Due to its low cost, chloral hydrate has been used widely for pediatric sedation in many facilities. However, the literature provides conflicting recommendations. Some studies suggest other sedatives such as midazolam may be more predictable and produce less severe adverse effects. Other studies have shown chloral hydrate to provide more effective pediatric sedation and should be used for painless diagnostic procedures.

 
Safety Alerts 

Lantus Insulin Label
The new insulin glargine (Lantus) vial label has caused confusion and dosing errors. The vial label includes the unit concentration 100 units/mL and directly below it is the total dose “10 mL vial”. An error occurred when a nurse misread the label as 100 units per 10 mL and administered a 9 mL dose (or 900 units) subcutaneously to the patient instead of 90 units as prescribed. The mistake was caught and the patient was immediately given an IV dose of dextrose without any resulting harm. The formatting of the vial label contributed to the confusion and label changes have been recommended to the manufacturer. The nurse’s knowledge deficit in drawing up insulin from a vial, not understanding the meaning of a U-100 concentration, and not using a U-100 insulin syringe are also significant contributing factors to the error. One strategy to avoid such errors is for pharmacy to prepare, label and dispense patient-specific basal insulin doses. It is also important to educate staff regarding injection technique and how to measure doses with insulin syringes.

U-500 Insulin Syringe Now Available
Previously, doses of U-500 insulin had to be drawn from a vial using either a U-100 syringe or tuberculin syringe, which increased the potential for dosing errors. BD recently released an insulin syringe made specifically for U-500 insulin. Unfortunately, the new syringe does not have a safety needle to help prevent needle-stick injuries and therefore may not be adopted by some facilities. The Humulin R U-500 Kwikpen is available as an alternative.
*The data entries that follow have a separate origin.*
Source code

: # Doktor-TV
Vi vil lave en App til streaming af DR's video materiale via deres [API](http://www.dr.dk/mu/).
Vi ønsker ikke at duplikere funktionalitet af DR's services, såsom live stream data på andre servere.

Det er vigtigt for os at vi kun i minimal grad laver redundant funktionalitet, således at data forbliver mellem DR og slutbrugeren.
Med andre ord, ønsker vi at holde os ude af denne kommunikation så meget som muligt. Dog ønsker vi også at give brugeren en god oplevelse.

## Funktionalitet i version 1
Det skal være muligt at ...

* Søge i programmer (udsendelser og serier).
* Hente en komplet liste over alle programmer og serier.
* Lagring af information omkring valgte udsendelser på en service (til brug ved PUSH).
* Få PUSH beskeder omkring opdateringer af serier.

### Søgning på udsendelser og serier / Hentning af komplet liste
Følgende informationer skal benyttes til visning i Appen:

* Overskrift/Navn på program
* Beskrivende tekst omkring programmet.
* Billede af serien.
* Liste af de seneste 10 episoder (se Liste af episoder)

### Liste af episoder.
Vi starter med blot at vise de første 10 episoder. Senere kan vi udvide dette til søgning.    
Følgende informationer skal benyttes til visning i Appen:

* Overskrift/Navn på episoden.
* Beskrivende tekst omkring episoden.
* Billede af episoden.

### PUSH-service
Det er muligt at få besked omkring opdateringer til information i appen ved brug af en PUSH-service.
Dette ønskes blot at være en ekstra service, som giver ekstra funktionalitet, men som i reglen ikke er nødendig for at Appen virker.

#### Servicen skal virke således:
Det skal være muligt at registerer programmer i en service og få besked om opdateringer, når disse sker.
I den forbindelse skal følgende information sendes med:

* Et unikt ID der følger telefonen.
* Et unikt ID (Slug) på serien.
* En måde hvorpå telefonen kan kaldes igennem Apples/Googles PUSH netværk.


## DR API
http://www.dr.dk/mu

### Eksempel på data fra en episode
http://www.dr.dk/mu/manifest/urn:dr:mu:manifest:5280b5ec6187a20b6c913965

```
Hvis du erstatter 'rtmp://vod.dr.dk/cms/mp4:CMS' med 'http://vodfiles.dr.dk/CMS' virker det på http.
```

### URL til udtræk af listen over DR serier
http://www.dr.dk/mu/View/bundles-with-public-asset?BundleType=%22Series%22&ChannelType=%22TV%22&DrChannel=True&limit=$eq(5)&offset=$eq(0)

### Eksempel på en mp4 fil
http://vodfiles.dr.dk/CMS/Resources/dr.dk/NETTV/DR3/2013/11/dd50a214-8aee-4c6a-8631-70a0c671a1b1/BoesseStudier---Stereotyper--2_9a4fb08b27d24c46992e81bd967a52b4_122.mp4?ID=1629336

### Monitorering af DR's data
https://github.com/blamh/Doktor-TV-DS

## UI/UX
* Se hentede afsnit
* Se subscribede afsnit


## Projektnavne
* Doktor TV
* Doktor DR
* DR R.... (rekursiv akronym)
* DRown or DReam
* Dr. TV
Transdermal FentaNYL in the Emergency Department (ED)
FentaNYL transdermal patch 50 mcg/hour was prescribed for an elderly man in the ED with acute back pain. The order was continued when the patient was admitted to an inpatient unit. The patient had never used the drug previously and did not meet the product labelling requirements for opioid-tolerant patients and chronic pain. The pharmacy contacted the physician who changed the order to a different analgesic. The initial order had been automatically verified by the computer system in the ED, bypassing pharmacy review. If the patient had not been admitted, the patient might have been discharged with the patch in place, potentially causing an opioid overdose. Auto-verify systems are commonly used in EDs and can be dangerous since they do not require pharmacy review. Stops or decision trees should be built into fentaNYL patch orders. In addition, fentaNYL should not be stocked in the ED and pharmacists should be required to verify that the patient is opioid-tolerant (e.g. checking state opioid registries) and that the dose is appropriate before dispensing it to the ED.

Lipid Rescue
ntravenous infusion of lipids has been shown to prevent serious adverse events related to errors in epidural administration. In one account, a nurse accidentally administered an entire epidural infusion bag (100 mL of 0.25% bupivacaine with 2 mcg/mL fentaNYL) intravenously thinking it was penicillin to a pregnant patient. Upon realizing the error, fat emulsion (INTRALIPID) 20%, 150 mL, was administered via bolus IV, and the patient’s blood pressure and mental status improved within 2-3 minutes. Intralipid infusion was then initiated at 0.25 mL/kg/min for 15 minutes after return of normal systemic blood pressure. The patient had become tachycardic and momentarily apneic but never required cardiopulmonary resuscitation. The patient survived and delivered a healthy infant.